[Collected data]

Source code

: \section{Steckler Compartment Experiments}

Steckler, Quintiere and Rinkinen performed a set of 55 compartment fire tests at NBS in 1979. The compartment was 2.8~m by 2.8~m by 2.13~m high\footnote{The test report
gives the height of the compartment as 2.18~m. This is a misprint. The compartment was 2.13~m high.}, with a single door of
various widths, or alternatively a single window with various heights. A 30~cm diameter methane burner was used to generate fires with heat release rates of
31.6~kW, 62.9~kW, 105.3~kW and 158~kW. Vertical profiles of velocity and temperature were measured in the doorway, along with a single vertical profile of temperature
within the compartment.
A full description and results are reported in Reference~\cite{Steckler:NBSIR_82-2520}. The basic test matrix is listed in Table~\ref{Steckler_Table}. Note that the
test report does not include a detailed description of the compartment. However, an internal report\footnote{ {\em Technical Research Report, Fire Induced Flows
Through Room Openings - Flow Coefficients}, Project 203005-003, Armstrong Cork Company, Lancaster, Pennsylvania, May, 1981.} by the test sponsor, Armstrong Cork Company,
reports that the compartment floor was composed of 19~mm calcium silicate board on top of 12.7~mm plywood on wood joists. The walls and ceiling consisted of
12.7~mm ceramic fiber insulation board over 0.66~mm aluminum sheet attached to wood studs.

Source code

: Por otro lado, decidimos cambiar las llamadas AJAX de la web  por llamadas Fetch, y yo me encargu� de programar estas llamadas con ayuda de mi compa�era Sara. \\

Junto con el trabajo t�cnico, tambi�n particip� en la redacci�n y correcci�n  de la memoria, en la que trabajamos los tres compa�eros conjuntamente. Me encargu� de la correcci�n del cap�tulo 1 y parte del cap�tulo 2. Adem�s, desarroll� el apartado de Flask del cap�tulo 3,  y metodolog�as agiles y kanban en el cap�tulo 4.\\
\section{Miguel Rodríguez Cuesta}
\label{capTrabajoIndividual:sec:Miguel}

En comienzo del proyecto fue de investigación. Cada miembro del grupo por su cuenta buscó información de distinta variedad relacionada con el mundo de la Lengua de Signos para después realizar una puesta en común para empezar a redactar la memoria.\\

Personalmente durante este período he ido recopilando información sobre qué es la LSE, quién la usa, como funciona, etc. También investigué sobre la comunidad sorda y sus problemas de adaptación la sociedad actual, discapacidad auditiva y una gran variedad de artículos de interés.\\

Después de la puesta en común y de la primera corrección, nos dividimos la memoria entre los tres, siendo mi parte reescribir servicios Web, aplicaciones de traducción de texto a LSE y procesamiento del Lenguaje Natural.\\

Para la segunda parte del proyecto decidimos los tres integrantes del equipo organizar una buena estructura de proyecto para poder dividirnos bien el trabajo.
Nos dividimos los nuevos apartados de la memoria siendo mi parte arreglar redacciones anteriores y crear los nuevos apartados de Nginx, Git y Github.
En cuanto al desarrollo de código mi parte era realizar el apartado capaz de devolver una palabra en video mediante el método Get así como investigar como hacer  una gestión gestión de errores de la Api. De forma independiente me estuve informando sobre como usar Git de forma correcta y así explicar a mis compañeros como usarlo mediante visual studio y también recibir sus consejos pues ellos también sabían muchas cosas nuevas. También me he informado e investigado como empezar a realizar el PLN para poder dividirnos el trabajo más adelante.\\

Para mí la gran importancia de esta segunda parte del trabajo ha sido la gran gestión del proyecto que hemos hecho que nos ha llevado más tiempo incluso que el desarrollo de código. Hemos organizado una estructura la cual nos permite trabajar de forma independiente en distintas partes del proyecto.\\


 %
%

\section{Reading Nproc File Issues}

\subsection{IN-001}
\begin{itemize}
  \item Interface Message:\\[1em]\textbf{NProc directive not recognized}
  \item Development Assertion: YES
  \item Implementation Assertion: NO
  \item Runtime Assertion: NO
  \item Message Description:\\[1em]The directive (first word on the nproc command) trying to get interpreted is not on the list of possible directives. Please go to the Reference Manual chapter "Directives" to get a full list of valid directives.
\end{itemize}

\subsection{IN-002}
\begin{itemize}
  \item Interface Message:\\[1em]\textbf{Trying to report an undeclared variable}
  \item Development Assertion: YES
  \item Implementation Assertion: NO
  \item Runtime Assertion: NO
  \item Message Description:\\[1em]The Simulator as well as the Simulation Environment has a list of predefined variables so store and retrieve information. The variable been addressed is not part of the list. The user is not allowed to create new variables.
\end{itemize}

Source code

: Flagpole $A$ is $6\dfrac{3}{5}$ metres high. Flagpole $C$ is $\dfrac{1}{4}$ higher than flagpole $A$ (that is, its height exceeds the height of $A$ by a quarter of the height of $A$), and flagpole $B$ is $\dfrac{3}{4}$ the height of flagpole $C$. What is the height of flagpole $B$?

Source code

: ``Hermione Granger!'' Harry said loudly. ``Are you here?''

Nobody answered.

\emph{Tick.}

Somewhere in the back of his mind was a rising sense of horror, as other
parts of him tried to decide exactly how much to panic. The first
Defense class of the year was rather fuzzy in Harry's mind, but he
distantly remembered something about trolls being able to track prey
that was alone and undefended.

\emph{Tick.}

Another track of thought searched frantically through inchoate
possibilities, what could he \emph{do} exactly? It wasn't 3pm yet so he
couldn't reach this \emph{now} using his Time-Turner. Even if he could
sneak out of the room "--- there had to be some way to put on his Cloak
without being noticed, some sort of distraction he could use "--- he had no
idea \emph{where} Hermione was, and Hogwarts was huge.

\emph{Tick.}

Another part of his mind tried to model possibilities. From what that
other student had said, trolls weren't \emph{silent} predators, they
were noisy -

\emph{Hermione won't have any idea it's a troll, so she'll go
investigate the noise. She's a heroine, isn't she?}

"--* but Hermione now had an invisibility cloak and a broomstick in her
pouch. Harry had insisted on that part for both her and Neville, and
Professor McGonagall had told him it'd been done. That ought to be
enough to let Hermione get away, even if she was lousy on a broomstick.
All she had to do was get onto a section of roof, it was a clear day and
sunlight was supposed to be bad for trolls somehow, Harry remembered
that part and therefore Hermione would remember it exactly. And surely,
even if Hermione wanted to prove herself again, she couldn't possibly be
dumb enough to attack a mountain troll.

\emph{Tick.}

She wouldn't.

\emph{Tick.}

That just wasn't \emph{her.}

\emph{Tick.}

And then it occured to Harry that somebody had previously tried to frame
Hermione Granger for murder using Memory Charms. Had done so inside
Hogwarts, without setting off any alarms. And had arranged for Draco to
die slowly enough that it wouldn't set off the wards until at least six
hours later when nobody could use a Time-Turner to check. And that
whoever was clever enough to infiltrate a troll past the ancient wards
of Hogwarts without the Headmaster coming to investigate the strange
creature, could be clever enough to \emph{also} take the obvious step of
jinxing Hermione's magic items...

- **What is required**: Could you quote, exactly as they appear, the line containing "that part and" and every line after it to the end of the records above?

- **Problem solution**:
that part and therefore Hermione would remember it exactly. And surely,
even if Hermione wanted to prove herself again, she couldn't possibly be
dumb enough to attack a mountain troll.

\emph{Tick.}

She wouldn't.

\emph{Tick.}

That just wasn't \emph{her.}

\emph{Tick.}

And then it occured to Harry that somebody had previously tried to frame
Hermione Granger for murder using Memory Charms. Had done so inside
Hogwarts, without setting off any alarms. And had arranged for Draco to
die slowly enough that it wouldn't set off the wards until at least six
hours later when nobody could use a Time-Turner to check. And that
whoever was clever enough to infiltrate a troll past the ancient wards
of Hogwarts without the Headmaster coming to investigate the strange
creature, could be clever enough to \emph{also} take the obvious step of
jinxing Hermione's magic items...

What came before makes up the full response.